§ WHAT IS NEEDED:
Track down every line below that holds "visualizations" and copy it.

§ ENTRIES SHOWN:
_ _ _ _ _

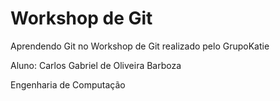 # Workshop de Git
Aprendendo Git no Workshop de Git realizado pelo GrupoKatie
<p>Aluno: Carlos Gabriel de Oliveira Barboza</p>
<p>Engenharia de Computação</p>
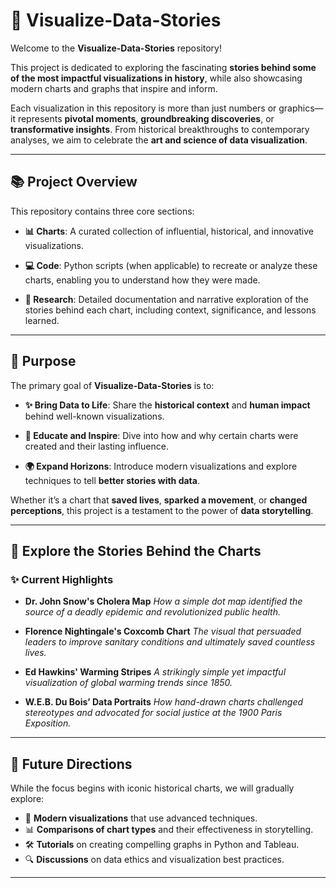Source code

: 
# **🌟 Visualize-Data-Stories**
Welcome to the **Visualize-Data-Stories** repository!

This project is dedicated to exploring the fascinating **stories behind some of the most impactful visualizations in history**, while also showcasing modern charts and graphs that inspire and inform.

Each visualization in this repository is more than just numbers or graphics—it represents **pivotal moments**, **groundbreaking discoveries**, or **transformative insights**. From historical breakthroughs to contemporary analyses, we aim to celebrate the **art and science of data visualization**.

---

## **📚 Project Overview**

This repository contains three core sections:

- **📊 Charts**:
   A curated collection of influential, historical, and innovative visualizations.

- **💻 Code**:
   Python scripts (when applicable) to recreate or analyze these charts, enabling you to understand how they were made.

- **📝 Research**:
   Detailed documentation and narrative exploration of the stories behind each chart, including context, significance, and lessons learned.

---

## **🎯 Purpose**

The primary goal of **Visualize-Data-Stories** is to:

- **✨ Bring Data to Life**:
   Share the **historical context** and **human impact** behind well-known visualizations.

- **📖 Educate and Inspire**:
   Dive into how and why certain charts were created and their lasting influence.

- **🌍 Expand Horizons**:
   Introduce modern visualizations and explore techniques to tell **better stories with data**.

Whether it’s a chart that **saved lives**, **sparked a movement**, or **changed perceptions**, this project is a testament to the power of **data storytelling**.

---

## **📖 Explore the Stories Behind the Charts**

### **✨ Current Highlights**

- **Dr. John Snow's Cholera Map**
   *How a simple dot map identified the source of a deadly epidemic and revolutionized public health.*

- **Florence Nightingale's Coxcomb Chart**
   *The visual that persuaded leaders to improve sanitary conditions and ultimately saved countless lives.*

- **Ed Hawkins' Warming Stripes**
   *A strikingly simple yet impactful visualization of global warming trends since 1850.*

- **W.E.B. Du Bois’ Data Portraits**
   *How hand-drawn charts challenged stereotypes and advocated for social justice at the 1900 Paris Exposition.*

---

## **🚀 Future Directions**

While the focus begins with iconic historical charts, we will gradually explore:

- 🌟 **Modern visualizations** that use advanced techniques.
- 📊 **Comparisons of chart types** and their effectiveness in storytelling.
- 🛠️ **Tutorials** on creating compelling graphs in Python and Tableau.
- 🔍 **Discussions** on data ethics and visualization best practices.

---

_ _ _ _ _

§ EXERCISE ANSWER:
This project is dedicated to exploring the fascinating **stories behind some of the most impactful visualizations in history**, while also showcasing modern charts and graphs that inspire and inform.
   A curated collection of influential, historical, and innovative visualizations.
   Share the **historical context** and **human impact** behind well-known visualizations.
   Introduce modern visualizations and explore techniques to tell **better stories with data**.
- 🌟 **Modern visualizations** that use advanced techniques.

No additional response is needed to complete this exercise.